District: Ashford (District Authority)

Parish: Great Chart with Singleton

National Grid Reference: TQ 97438 41394


Legacy Record - This information may be included in the List Entry Details.

Reasons for Designation

Around 6,000 moated sites are known in England. They consist of wide ditches, often or seasonally water-filled, partly or completely enclosing one or more islands of dry ground on which stood domestic or religious buildings. In some cases the islands were used for horticulture. The majority of moated sites served as prestigious aristocratic and seigneurial residences with the provision of a moat intended as a status symbol rather than a practical military defence. The peak period during which moated sites were built was between about 1250 and 1350 and by far the greatest concentration lies in central and eastern parts of England. However, moated sites were built throughout the medieval period, are widely scattered throughout England and exhibit a high level of diversity in their forms and sizes. They form a significant class of medieval monument and are important for the understanding of the distribution of wealth and status in the countryside. Many examples provide conditions favourable to the survival of organic remains.

The Moat at Great Chart is of particular importance both because the moat remains largely intact and is wet throughout the year, providing favourable conditions for the survival of normally perishable forms of evidence, and because the island is undisturbed apart from the house so that the potential for the recovery of evidence of the organisation and development of the buildings on the site is high.


Legacy Record - This information may be included in the List Entry Details.

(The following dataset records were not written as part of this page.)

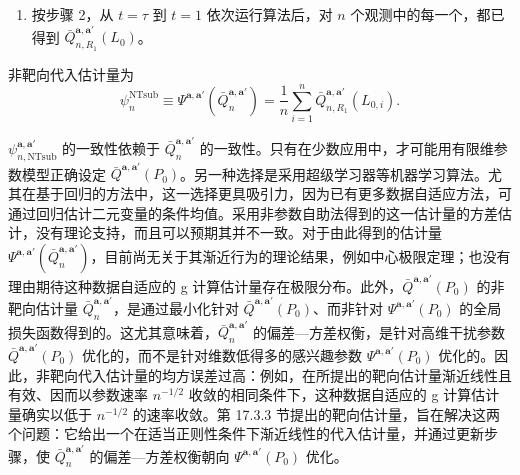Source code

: \begin{enumerate}[label=\arabic*.]
\begin{enumerate}[label=(\alph*),leftmargin=2.4em]
\[  \]
  对 $\mathbf A_t,\mathbf R_{t-1},\mathbf Z_{t-1},\mathbf L_{t-1}$ 回归。在我们的例子中，自变量是截至时点 $t$ 的项目参与历史，以及截至 $t-1$ 的糖尿病教育、营养咨询出席情况、疾病进展和其他健康相关变量。然后，对这些未删失观测，在其观测到的中介与协变量历史 $\mathbf R_{t-1},\mathbf Z_{t-1},\mathbf L_{t-1}$，以及干预后的收入水平 $\mathbf A_t=\mathbf a'_t$ 处，对拟合函数求值。由此得到估计 $\bar Q_{n,R_t}^{\mathbf a,\mathbf a'}(\mathbf R_{t-1},\mathbf L_{t-1},\mathbf Z_{t-1})$。
 \end{enumerate}
 \item 按步骤 2，从 $t=\tau$ 到 $t=1$ 依次运行算法后，对 $n$ 个观测中的每一个，都已得到 $\bar Q_{n,R_1}^{\mathbf a,\mathbf a'}(L_0)$。
\end{enumerate}
非靶向代入估计量为
\begin{equation}
 \psi_n^{\mathrm{NTsub}}\equiv\Psi^{\mathbf a,\mathbf a'}(\bar Q_n^{\mathbf a,\mathbf a'})
 =\frac1n\sum_{i=1}^n\bar Q_{n,R_1}^{\mathbf a,\mathbf a'}(L_{0,i}).
 \tag{17.14}
\end{equation}

$\psi_{n,\mathrm{NTsub}}^{\mathbf a,\mathbf a'}$ 的一致性依赖于 $\bar Q_n^{\mathbf a,\mathbf a'}$ 的一致性。只有在少数应用中，才可能用有限维参数模型正确设定 $\bar Q^{\mathbf a,\mathbf a'}(P_0)$。另一种选择是采用超级学习器等机器学习算法。尤其在基于回归的方法中，这一选择更具吸引力，因为已有更多数据自适应方法，可通过回归估计二元变量的条件均值。采用非参数自助法得到的这一估计量的方差估计，没有理论支持，而且可以预期其并不一致。对于由此得到的估计量 $\Psi^{\mathbf a,\mathbf a'}(\bar Q_n^{\mathbf a,\mathbf a'})$，目前尚无关于其渐近行为的理论结果，例如中心极限定理；也没有理由期待这种数据自适应的 g 计算估计量存在极限分布。此外，$\bar Q^{\mathbf a,\mathbf a'}(P_0)$ 的非靶向估计量 $\bar Q_n^{\mathbf a,\mathbf a'}$，是通过最小化针对 $\bar Q^{\mathbf a,\mathbf a'}(P_0)$、而非针对 $\Psi^{\mathbf a,\mathbf a'}(P_0)$ 的全局损失函数得到的。这尤其意味着，$\bar Q_n^{\mathbf a,\mathbf a'}$ 的偏差—方差权衡，是针对高维干扰参数 $\bar Q^{\mathbf a,\mathbf a'}(P_0)$ 优化的，而不是针对维数低得多的感兴趣参数 $\Psi^{\mathbf a,\mathbf a'}(P_0)$ 优化的。因此，非靶向代入估计量的均方误差过高：例如，在所提出的靶向估计量渐近线性且有效、因而以参数速率 $n^{-1/2}$ 收敛的相同条件下，这种数据自适应的 g 计算估计量确实以低于 $n^{-1/2}$ 的速率收敛。第 17.3.3 节提出的靶向估计量，旨在解决这两个问题：它给出一个在适当正则性条件下渐近线性的代入估计量，并通过更新步骤，使 $\bar Q_n^{\mathbf a,\mathbf a'}$ 的偏差—方差权衡朝向 $\Psi^{\mathbf a,\mathbf a'}(P_0)$ 优化。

The monument at The Moat comprises a well preserved nearly-square moat averaging 7m-8m in width enclosing a largely undisturbed island. Moated sites are generally seen as prestigious residences of the Lords of the Manor. The moat not only marked the high status of the occupier but also served to deter casual raiders and wild animals. Most moated sites were constructed between 1250 and 1350, and it is from this period that the moat at Great Chart is likely to date. No evidence of the buildings which are presumed to have stood on the island is visible on the ground, nor is the original position of the causeway known, but an expansion of the moat where the feeder stream outfalls may show the position of a former fishpond. The building which now stands on the moat island is 17th century or earlier, partly timber-framed and Listed Grade II. It is later than the moat and its original manor house however, and is excluded from the scheduling along with all other standing structures within the area of the scheduling, although the ground beneath each is included.

MAP EXTRACT The site of the monument is shown on the attached map extract.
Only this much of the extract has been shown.